La voix manqua à la veuve, et elle fit un signe à l’aumônier, comme pour le prier de continuer le récit.

— Monsieur de Lacey et son beau-père périrent dans la même action, un mois après la cérémonie, ajouta Morton d’une voix attendrie. — Vous-même, madame, vous n’avez jamais été instruite des tristes détails de leur mort. J’en fus le seul témoin, car ils furent tous deux confiés à mes soins au milieu de la confusion du combat. Leur sang se mêla, et votre père, en donnant sa bénédiction au jeune héros, ne se doutait pas qu’il la donnait à son gendre.

— Oh ! j’ai trompé la noblesse de son âme, et que j’en ai été cruellement punie ! s’écria la veuve repentante. — Dites-moi, Merton, a-t-il appris mon mariage avant de mourir ?

— Non, madame.

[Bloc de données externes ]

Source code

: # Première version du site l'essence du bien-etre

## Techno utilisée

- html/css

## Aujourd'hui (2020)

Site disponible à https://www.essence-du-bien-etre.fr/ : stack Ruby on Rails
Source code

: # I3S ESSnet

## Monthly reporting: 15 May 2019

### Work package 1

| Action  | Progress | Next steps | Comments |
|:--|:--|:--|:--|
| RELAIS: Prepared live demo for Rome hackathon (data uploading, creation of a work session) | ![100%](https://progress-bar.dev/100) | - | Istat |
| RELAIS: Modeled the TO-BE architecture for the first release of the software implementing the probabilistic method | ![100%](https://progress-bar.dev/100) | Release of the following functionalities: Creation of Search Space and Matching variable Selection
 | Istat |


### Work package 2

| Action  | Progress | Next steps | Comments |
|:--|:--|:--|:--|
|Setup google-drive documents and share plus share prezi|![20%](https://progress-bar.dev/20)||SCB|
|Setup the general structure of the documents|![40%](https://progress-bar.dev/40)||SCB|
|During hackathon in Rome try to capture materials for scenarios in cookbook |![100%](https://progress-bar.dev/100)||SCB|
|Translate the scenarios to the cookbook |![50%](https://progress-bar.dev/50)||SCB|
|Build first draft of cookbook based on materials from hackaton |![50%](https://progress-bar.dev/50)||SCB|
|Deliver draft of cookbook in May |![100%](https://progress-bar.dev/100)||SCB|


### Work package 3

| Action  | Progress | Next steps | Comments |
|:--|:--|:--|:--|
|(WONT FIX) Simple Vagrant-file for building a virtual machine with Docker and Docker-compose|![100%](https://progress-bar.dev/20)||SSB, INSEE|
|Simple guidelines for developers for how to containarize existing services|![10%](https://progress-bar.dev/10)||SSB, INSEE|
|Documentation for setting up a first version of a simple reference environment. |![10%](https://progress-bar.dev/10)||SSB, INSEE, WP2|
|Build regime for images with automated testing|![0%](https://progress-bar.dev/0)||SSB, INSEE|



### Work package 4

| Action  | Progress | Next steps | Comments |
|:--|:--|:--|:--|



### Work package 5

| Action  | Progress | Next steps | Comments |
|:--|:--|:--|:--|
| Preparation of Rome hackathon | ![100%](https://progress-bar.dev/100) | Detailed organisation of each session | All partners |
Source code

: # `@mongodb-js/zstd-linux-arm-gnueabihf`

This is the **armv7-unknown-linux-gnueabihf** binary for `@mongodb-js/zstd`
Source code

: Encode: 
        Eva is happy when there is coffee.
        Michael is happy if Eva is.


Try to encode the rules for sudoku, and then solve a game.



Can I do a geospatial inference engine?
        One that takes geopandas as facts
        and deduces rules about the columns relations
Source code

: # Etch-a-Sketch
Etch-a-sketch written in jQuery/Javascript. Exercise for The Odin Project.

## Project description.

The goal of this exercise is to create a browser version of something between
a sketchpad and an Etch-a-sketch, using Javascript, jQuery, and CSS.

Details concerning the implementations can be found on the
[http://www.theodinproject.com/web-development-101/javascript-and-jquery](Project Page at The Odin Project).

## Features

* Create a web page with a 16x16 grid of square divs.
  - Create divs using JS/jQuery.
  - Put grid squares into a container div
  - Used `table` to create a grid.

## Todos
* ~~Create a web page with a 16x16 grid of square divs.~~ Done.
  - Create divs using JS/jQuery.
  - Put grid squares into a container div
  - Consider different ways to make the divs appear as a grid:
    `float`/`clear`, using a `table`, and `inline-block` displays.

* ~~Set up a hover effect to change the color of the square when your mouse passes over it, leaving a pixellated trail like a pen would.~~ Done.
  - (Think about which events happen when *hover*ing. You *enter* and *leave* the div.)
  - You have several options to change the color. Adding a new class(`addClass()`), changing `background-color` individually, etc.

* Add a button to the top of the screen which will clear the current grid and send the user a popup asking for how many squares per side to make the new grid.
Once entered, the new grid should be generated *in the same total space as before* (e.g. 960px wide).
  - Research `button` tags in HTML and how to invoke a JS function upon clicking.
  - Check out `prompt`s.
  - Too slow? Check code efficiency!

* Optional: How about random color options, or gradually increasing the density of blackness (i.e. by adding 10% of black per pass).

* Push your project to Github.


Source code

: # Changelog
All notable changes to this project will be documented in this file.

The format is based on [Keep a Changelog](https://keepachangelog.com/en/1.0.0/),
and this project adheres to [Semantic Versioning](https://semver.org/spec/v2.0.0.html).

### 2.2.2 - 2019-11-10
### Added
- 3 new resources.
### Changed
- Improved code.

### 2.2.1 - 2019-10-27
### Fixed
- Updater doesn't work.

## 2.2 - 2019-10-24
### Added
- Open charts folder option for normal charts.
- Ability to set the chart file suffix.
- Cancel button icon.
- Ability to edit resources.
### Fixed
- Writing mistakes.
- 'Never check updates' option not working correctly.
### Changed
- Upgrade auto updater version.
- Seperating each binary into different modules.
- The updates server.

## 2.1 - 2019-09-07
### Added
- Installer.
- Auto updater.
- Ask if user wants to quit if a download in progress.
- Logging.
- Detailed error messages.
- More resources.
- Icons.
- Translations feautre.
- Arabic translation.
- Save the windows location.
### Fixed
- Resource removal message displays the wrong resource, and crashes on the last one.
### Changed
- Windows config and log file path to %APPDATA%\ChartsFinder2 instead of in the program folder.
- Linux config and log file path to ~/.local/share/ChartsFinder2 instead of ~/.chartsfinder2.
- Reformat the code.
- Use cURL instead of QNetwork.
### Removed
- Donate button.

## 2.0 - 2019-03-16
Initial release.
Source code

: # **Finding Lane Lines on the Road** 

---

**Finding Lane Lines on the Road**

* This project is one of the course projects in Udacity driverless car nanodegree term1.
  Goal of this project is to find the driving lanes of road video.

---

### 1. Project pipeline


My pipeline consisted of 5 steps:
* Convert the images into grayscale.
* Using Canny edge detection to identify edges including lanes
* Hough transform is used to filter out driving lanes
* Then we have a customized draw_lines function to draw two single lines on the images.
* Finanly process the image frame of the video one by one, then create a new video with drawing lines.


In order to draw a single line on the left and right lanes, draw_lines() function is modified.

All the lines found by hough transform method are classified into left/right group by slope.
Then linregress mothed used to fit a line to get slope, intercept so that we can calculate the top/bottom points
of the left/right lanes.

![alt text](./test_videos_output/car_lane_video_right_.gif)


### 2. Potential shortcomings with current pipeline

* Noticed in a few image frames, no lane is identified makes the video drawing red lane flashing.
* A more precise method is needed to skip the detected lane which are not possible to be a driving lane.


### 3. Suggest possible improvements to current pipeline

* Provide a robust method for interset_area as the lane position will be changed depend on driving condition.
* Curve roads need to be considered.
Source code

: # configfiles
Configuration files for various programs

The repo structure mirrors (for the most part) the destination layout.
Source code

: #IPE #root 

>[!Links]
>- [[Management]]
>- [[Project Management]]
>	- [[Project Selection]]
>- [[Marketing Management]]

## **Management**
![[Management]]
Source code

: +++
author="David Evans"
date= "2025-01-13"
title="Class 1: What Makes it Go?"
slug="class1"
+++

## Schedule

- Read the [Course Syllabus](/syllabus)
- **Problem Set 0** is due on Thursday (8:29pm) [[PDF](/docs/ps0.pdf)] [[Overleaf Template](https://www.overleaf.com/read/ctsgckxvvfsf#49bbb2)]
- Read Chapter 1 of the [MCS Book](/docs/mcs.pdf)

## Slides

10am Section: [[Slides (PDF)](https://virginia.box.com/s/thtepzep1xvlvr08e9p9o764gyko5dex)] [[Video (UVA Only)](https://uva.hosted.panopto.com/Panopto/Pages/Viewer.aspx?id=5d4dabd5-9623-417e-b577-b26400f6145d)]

M. de Lacey mourut le premier, la tête placée sur la poitrine de votre père, qui l’avait toujours aimé comme un fils ; mais d’autres pensées que des explications inutiles les occupaient en ce moment.

— Gertrude, dit la gouvernante avec l’accent du repentir, il n’y a de paix pour notre faible sexe que dans la soumission ; il n’a de bonheur à espérer que par l’obéissance.

— Tout est fini à présent, dit Gertrude en pleurant, tout est fini et oublié. — Je suis votre enfant, — votre Gertrude, — la créature que vous avez formée.